André still smiles now, nearly 30 years on, at the thought of her.

“Rachel has had a huge influence on the way things turned out,” he tells me.

“She made it clear that if anything happened to her that she wanted me to bring Alex up in the best way possible.

“She lavished so much attention on Alex in the three years they were together, that she imbued him with that strength and independence.”

On that terrible summer day, July 15 1992, a passer-by found Alex – less than a month away from his third birthday – clinging onto Rachel’s blood-soaked body repeatedly crying “wake up, mummy”.

In Alex’s autobiography about his experiences – written nearly 25 years after his mother’s death – he recalls that day with alarming clarity, despite his young age, remembering: “In less than a split second, life seemed to have come to a standstill. She was gone.”

But now he tells me: “I never think about it.”

Instead he remembers the happiness they enjoyed during their short time together.

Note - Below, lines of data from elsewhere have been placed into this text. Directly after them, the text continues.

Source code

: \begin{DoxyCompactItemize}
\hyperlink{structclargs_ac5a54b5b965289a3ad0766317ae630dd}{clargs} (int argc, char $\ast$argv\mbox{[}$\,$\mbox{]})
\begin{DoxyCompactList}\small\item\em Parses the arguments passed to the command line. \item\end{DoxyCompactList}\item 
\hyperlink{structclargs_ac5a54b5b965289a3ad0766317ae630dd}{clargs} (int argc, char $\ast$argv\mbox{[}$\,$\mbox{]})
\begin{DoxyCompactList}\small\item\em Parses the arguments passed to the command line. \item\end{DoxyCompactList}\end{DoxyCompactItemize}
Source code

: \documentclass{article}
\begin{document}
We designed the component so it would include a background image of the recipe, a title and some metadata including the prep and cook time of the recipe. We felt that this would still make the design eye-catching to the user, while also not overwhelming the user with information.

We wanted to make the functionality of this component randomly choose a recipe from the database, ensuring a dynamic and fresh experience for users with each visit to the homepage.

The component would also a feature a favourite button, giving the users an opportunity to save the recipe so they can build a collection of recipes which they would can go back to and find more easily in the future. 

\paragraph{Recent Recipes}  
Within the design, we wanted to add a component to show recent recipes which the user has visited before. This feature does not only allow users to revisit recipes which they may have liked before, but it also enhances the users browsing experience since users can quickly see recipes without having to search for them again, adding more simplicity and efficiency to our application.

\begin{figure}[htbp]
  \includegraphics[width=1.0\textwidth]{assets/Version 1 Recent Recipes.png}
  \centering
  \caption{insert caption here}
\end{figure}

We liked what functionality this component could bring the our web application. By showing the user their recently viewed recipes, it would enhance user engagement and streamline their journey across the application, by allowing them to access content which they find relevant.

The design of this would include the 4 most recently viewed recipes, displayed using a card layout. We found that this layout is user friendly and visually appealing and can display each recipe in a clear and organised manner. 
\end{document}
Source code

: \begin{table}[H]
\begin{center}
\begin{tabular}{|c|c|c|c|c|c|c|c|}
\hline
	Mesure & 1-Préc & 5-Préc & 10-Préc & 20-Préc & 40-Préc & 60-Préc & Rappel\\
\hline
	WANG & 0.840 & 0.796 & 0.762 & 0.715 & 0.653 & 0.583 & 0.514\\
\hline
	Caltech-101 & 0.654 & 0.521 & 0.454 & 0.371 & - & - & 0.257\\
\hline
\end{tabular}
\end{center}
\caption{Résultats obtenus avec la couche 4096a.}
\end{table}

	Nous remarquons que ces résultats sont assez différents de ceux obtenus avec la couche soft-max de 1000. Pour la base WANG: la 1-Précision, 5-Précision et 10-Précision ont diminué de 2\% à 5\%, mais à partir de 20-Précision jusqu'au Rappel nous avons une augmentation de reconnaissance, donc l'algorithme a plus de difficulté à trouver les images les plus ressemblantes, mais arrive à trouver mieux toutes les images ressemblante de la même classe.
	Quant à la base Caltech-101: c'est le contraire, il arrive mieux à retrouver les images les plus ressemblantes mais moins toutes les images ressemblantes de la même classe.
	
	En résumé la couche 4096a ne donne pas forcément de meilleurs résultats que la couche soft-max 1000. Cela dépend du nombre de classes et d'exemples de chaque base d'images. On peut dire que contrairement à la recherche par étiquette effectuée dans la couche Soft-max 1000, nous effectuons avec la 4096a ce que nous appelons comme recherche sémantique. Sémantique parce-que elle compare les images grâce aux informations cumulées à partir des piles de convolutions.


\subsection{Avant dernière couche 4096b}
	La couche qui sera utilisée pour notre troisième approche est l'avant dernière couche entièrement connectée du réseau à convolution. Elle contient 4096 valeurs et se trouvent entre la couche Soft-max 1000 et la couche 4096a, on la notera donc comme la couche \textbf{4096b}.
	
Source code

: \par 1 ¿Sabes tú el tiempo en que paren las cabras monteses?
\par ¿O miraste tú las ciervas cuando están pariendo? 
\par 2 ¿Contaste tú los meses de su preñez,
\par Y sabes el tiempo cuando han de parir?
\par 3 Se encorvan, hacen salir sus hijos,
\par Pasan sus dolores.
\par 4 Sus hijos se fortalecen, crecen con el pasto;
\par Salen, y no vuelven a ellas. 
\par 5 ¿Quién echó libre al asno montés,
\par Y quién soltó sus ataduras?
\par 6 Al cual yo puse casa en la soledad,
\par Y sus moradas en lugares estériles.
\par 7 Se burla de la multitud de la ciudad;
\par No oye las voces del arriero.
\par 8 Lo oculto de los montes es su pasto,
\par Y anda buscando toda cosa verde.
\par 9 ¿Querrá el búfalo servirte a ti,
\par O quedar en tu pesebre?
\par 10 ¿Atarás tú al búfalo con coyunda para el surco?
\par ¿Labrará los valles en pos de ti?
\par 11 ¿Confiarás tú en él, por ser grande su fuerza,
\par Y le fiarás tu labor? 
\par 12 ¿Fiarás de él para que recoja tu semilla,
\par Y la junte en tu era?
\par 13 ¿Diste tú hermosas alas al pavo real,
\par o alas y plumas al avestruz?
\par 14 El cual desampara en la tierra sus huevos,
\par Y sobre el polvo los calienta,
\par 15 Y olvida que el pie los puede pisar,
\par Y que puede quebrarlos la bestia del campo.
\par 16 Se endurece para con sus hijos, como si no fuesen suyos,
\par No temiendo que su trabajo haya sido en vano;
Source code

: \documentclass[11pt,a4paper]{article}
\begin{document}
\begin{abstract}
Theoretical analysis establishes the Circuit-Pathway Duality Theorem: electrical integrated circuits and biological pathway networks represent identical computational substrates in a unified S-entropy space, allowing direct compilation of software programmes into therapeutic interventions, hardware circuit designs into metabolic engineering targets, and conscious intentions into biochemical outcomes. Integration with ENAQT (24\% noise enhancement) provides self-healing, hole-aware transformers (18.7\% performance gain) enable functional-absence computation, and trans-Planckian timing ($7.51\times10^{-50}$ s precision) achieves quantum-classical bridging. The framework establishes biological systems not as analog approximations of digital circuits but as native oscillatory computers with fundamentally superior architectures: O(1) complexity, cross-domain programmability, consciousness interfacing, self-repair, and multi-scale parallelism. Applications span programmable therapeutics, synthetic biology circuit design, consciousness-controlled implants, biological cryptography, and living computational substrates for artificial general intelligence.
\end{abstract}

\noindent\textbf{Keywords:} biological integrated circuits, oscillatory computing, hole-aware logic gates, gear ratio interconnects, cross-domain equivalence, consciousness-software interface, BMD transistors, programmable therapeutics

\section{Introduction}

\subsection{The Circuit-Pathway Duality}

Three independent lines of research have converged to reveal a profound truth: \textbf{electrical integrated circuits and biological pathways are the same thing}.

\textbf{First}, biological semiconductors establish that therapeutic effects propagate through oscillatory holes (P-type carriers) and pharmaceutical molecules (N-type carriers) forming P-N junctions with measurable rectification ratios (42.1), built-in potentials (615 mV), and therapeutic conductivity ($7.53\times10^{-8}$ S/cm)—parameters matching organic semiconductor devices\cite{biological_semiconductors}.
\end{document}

“I have memories of that day, but fortunately for me I also have memories of us all being together, of loving and being loved in return.”

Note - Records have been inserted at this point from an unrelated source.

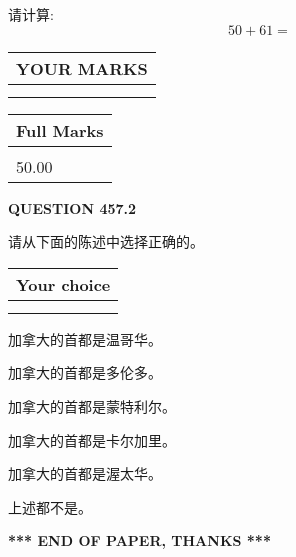 \documentclass{ctexart}
\begin{document}
  
 
请计算:
\begin{equation}
50 +  %
61 = \nonumber
\end{equation}
 

 

 
  
\vspace{0.2in}
  
\noindent\begin{tabular}{|l|}
\hline
 YOUR MARKS  \\
\hline
 \\ 
 \\ 
\hline
\end{tabular}
\hspace{0.05in} \begin{tabular}{|l|}
\hline
 Full Marks  \\
\hline
 \\ 
50.00 \\
\hline
\end{tabular}
{\textbf{\Large{QUESTION
457.2 
}}}
  
  
请从下面的陈述中选择正确的。
  
  
\noindent\hspace{3.0in} \begin{tabular}{|l|}
\hline
Your choice \\
\hline
 \\ 
 \\ 
\hline
\end{tabular}
  
  
 
 
加拿大的首都是温哥华。
 
 
加拿大的首都是多伦多。
 
 
加拿大的首都是蒙特利尔。
 
 
加拿大的首都是卡尔加里。
 
 
加拿大的首都是渥太华。
 
 
 上述都不是。
 
 
   
   
 \vspace{0.2in}
 
   
   
   
   
\vspace{1.0in} 
{\textbf{\large{ *** END OF PAPER, THANKS *** }}} 
   
\end{document}
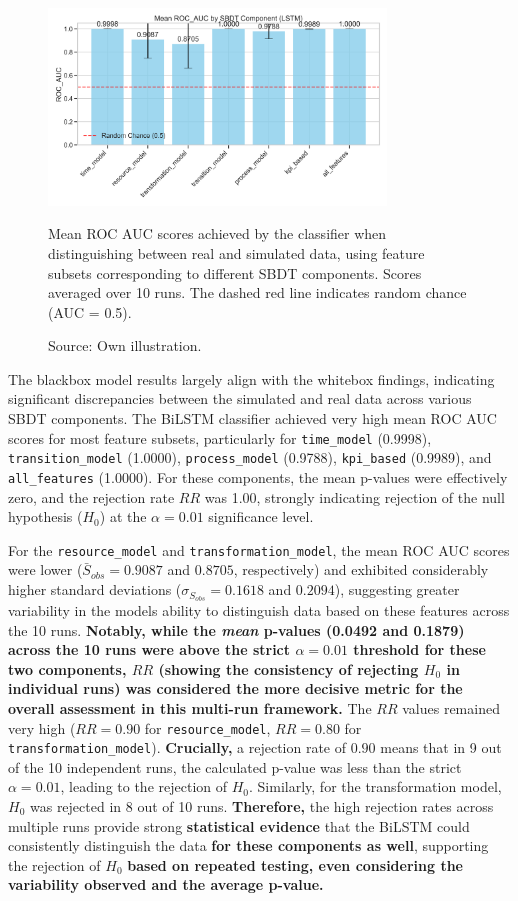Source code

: \begin{figure}[htbp]
  \centering
  \includegraphics[width=0.8\textwidth]{figures/lstm-roc-auc-by-component.png}
  \caption[Results Blackbox model]{Mean ROC AUC scores achieved by the classifier when distinguishing between real and simulated data, using feature subsets corresponding to different SBDT components. Scores averaged over 10 runs. The dashed red line indicates random chance (AUC = 0.5).}
  \label{fig:bilstm-roc-auc}
  \caption*{Source: Own illustration.}
\end{figure}

The blackbox model results largely align with the whitebox findings, indicating significant discrepancies between the simulated and real data across various SBDT components. The BiLSTM classifier achieved very high mean ROC AUC scores for most feature subsets, particularly for \texttt{time\_model} (0.9998), \texttt{transition\_model} (1.0000), \texttt{process\_model} (0.9788), \texttt{kpi\_based} (0.9989), and \texttt{all\_features} (1.0000). For these components, the mean p-values were effectively zero, and the rejection rate $RR$ was 1.00, strongly indicating rejection of the null hypothesis ($H_0$) at the $\alpha = 0.01$ significance level.

For the \texttt{resource\_model} and \texttt{transformation\_model}, the mean ROC AUC scores were lower ($\bar{S}_{obs}=0.9087$ and $0.8705$, respectively) and exhibited considerably higher standard deviations ($\sigma_{S_{obs}}=0.1618$ and $0.2094$), suggesting greater variability in the models ability to distinguish data based on these features across the 10 runs. \textbf{Notably, while the \textit{mean} p-values (0.0492 and 0.1879) across the 10 runs were above the strict $\alpha=0.01$ threshold for these two components, $RR$ (showing the consistency of rejecting $H_0$ in individual runs) was considered the more decisive metric for the overall assessment in this multi-run framework.} The $RR$ values remained very high ($RR=0.90$ for \texttt{resource\_model}, $RR=0.80$ for \texttt{transformation\_model}). \textbf{Crucially,} a rejection rate of $0.90$ means that in 9 out of the 10 independent runs, the calculated p-value was less than the strict $\alpha=0.01$, leading to the rejection of $H_0$. Similarly, for the transformation model, $H_0$ was rejected in 8 out of 10 runs. \textbf{Therefore,} the high rejection rates across multiple runs provide strong \textbf{statistical evidence} that the BiLSTM could consistently distinguish the data \textbf{for these components as well}, supporting the rejection of $H_0$ \textbf{based on repeated testing, even considering the variability observed and the average p-value.}

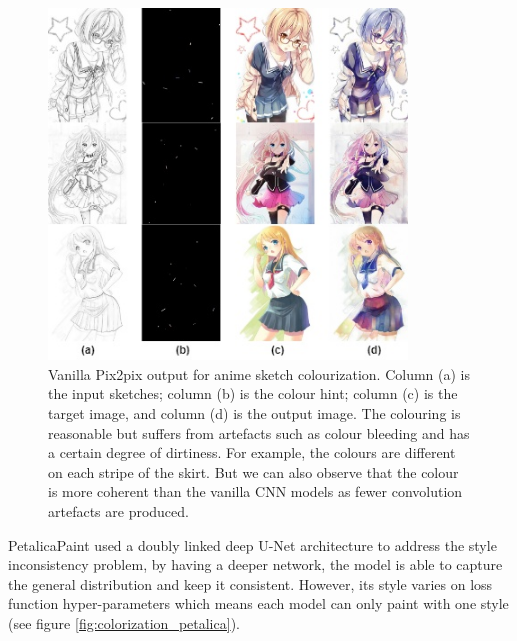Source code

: \begin{figure}
    \centering
    \includegraphics[width=0.85\textwidth]{images/colorization/pix2pix.jpg}
    \caption{Vanilla Pix2pix output for anime sketch colourization. Column (a) is the input sketches; column (b) is the colour hint; column (c) is the target image, and column (d) is the output image.\cite{steinsDeepLearningProject2022} The colouring is reasonable but suffers from artefacts such as colour bleeding and has a certain degree of dirtiness. For example, the colours are different on each stripe of the skirt. But we can also observe that the colour is more coherent than the vanilla CNN models as fewer convolution artefacts are produced.} 
    \label{fig:colorization_pix2pix}
\end{figure}

PetalicaPaint\cite{PetalicaPaint} used a doubly linked deep U-Net architecture to address the style inconsistency problem, by having a deeper network, the model is able to capture the general distribution and keep it consistent. However, its style varies on loss function hyper-parameters which means each model can only paint with one style (see figure \ref{fig:colorization_petalica}).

One painful memory for André is the fear he carried for years after the murder, as the police triggered one of its biggest-ever manhunts.

“I was in fear of Alex´s life,” he tells me.

“I was the only witness to my mother’s murder, and there was always the chance the killer could come back,” Alex says.

“That was something the police were whispering in my father’s ear all the time.”

André, originally from London, adds: “There was the possibility he could find us. I felt safer abroad.”

Now, the ten-year anniversary of Napper’s confession holds little significance for the pair.

Alex tells me “life had moved on” before Napper’s admission.

“We had to find closure away from that,” he says.

“If a person is found guilty and then you find out it was another … it’s a rollercoaster.

“We had to live with the fact this case might never be solved, we had to find a way of finding peace and stability.”

André agrees that the chaotic nature of the case means even knowing Rachel’s real killer has been caught for ten years provides little closure.

“From day one, it was an open affair,” he says.

“There was no closure. There were so many years that went by with no closure. Colin Stagg, Robert Napper… it was just a continuation of the same old story.

“I just had to do what I had to do to make sure Alex was ok, that was my number one responsibility.

“Who it was who killed Rachel was something I could never actually rely on because mistakes had been made before about the identity. The police swore it was Colin Stagg, and then you find yourself a decade later in the same situation.”

Of course they had one other close connection with Rachel, Labrador-greyhound cross dog Molly who André and Alex kept until she died at the age of 13, with Alex affectionately seeing the pup as his “little sister”.

“Rachel used to say we were her ‘little pack’,” André smiles.

“She really instilled that in us.

“She had such an infectious smile. She was an old soul, someone you don’t forget.”